You can't apply L'Hopital's rule unless you have an indeterminate form. What is $\lim_{x \rightarrow 0} \cos(x)$?

3. Apr 3, 2014

Is 1

4. Apr 3, 2014

### micromass

Staff Emeritus
You can easily check what the solution is by simply graphing the function. That will give you a big hint.
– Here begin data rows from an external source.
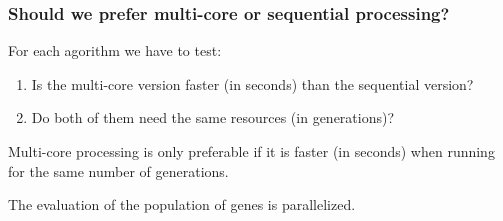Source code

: \begin{frame}
\frametitle{
Should we prefer multi-core or sequential processing?
}
For each agorithm we have to test:
\begin{enumerate}
\item Is the multi-core version faster (in seconds) than the sequential version?
 
\item Do both of them need the same resources (in generations)?
\end{enumerate}
Multi-core processing is only preferable if it is faster (in seconds)
when running for the same number of generations.
 
The evaluation of the population of genes is parallelized.
\end{frame}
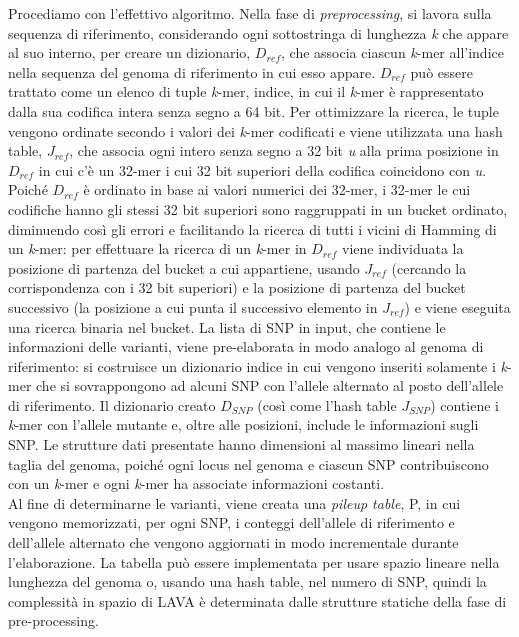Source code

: \documentclass[../main.tex]{subfiles}
\begin{document}
\noindent
Procediamo con l'effettivo algoritmo. Nella fase di \textit{preprocessing}, si lavora sulla sequenza di riferimento, considerando ogni sottostringa di lunghezza \textit{k} che appare al suo interno, per creare un dizionario, $D_{ref}$, che associa ciascun \textit{k}-mer all'indice nella sequenza del genoma di riferimento in cui esso appare. $D_{ref}$ può essere trattato come un elenco di tuple \textlangle \textit{k}-mer, indice\textrangle, in cui il \textit{k}-mer è rappresentato dalla sua codifica intera senza segno a 64 bit. Per ottimizzare la ricerca, le tuple vengono ordinate secondo i valori dei \textit{k}-mer codificati e viene utilizzata una hash table, $J_{ref}$, che associa ogni intero senza segno a 32 bit \textit{u} alla prima posizione in $D_{ref}$ in cui c'è un 32-mer i cui 32 bit superiori della codifica coincidono con \textit{u}. Poiché $D_{ref}$ è ordinato in base ai valori numerici dei 32-mer, i 32-mer le cui codifiche hanno gli stessi 32 bit superiori sono raggruppati in un bucket ordinato, diminuendo così gli errori e facilitando la ricerca di tutti i vicini di Hamming di un \textit{k}-mer: per effettuare la ricerca di un \textit{k}-mer in $D_{ref}$ viene individuata la posizione di partenza del bucket a cui appartiene, usando $J_{ref}$ (cercando la corrispondenza con i 32 bit superiori) e la posizione di partenza del bucket successivo (la posizione a cui punta il successivo elemento in $J_{ref}$) e viene eseguita una ricerca binaria nel bucket. La lista di SNP in input, che contiene le informazioni delle varianti, viene pre-elaborata in modo analogo al genoma di riferimento: si costruisce un dizionario indice in cui vengono inseriti solamente i \textit{k}-mer che si sovrappongono ad alcuni SNP con l'allele alternato al posto dell'allele di riferimento. Il dizionario creato $D_{SNP}$ (così come l'hash table $J_{SNP}$) contiene i \textit{k}-mer con l'allele mutante e, oltre alle posizioni, include le informazioni sugli SNP. Le strutture dati presentate hanno dimensioni al massimo lineari nella taglia del genoma, poiché ogni locus nel genoma e ciascun SNP contribuiscono con un \textit{k}-mer e ogni \textit{k}-mer ha associate informazioni costanti.\\

\noindent
Al fine di determinarne le varianti, viene creata una \textit{pileup table}, P, in cui vengono memorizzati, per ogni SNP, i conteggi dell'allele di riferimento e dell'allele alternato che vengono aggiornati in modo incrementale durante l'elaborazione. La tabella può essere implementata per usare spazio lineare nella lunghezza del genoma o, usando una hash table, nel numero di SNP, quindi la complessità in spazio di LAVA è determinata dalle strutture statiche della fase di pre-processing.
\end{document}
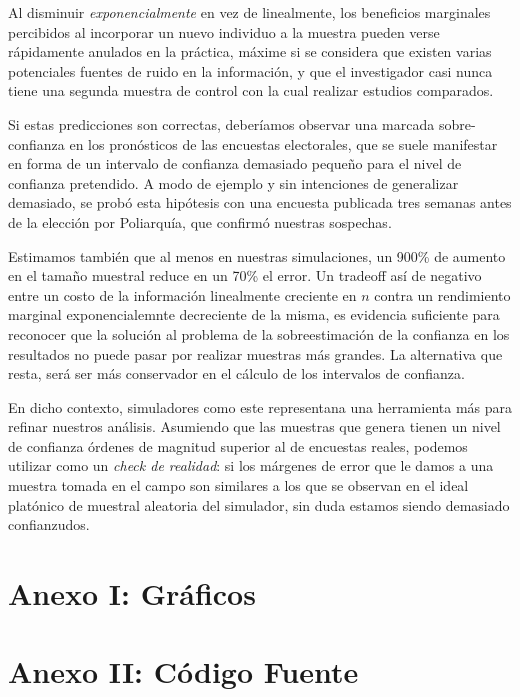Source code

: \documentclass[12pt, a4paper]{article}
\begin{document}
Al disminuir \emph{exponencialmente} en vez de linealmente, los beneficios marginales percibidos al incorporar un nuevo individuo a la muestra pueden verse r\'apidamente anulados en la pr\'actica, m\'axime si se considera que existen varias potenciales fuentes de ruido en la informaci\'on, y que el investigador casi nunca tiene una segunda muestra de control con la cual realizar estudios comparados.  

Si estas predicciones son correctas, deber\'iamos observar una marcada sobre-confianza en los pron\'osticos de las encuestas electorales, que se suele manifestar en forma de un intervalo de confianza demasiado peque\~no para el nivel de confianza pretendido. A modo de ejemplo y sin intenciones de generalizar demasiado, se prob\'o esta hip\'otesis con una encuesta publicada tres semanas antes de la elecci\'on por Poliarqu\'ia, que confirm\'o nuestras sospechas.

Estimamos tambi\'en que al menos en nuestras simulaciones, un 900\% de aumento en el tama\~no muestral reduce en un 70\% el error. Un tradeoff as\'i de negativo entre un costo de la informaci\'on linealmente creciente en $n$ contra un rendimiento marginal exponencialemnte decreciente de la misma, es evidencia suficiente para reconocer que la soluci\'on al problema de la sobreestimaci\'on de la confianza en los resultados no puede pasar por realizar muestras m\'as grandes. La alternativa que resta, ser\'a ser m\'as conservador en el c\'alculo de los intervalos de confianza.

En dicho contexto, simuladores como este representana una herramienta m\'as para refinar nuestros an\'alisis. Asumiendo que las muestras que genera tienen un nivel de confianza \'ordenes de magnitud superior al de encuestas reales, podemos utilizar como un \textit{check de realidad}: si los m\'argenes de error que le damos a una muestra tomada en el campo son similares a los que se observan en el ideal plat\'onico de muestral aleatoria del simulador, sin duda estamos siendo demasiado confianzudos.


\section{Anexo I: Gr\'aficos}







\section{Anexo II: C\'odigo Fuente}
\end{document}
Of course a graph is not a proof, but it helps.

5. Apr 3, 2014

### Staff: Mentor

Minor point, but you're showing all your limits incorrectly.

This --
$$\lim_{x \to 0} = \frac{\cos(x)}{x}$$
-- should be written without the = between "lim" and the function you're taking the limit of.

6. Apr 4, 2014

### Jhenrique

I didn't even realize!!! LOOOOOOL

7. Apr 4, 2014

### Curious3141

L' Hopital's Rule can only be used for limits of the form 0/0 or infinity over infinity (though in the latter case, the signs of the infinity don't matter). There are other criteria, but if your limit doesn't even fit into one of those indeterminate forms, LHR doesn't apply.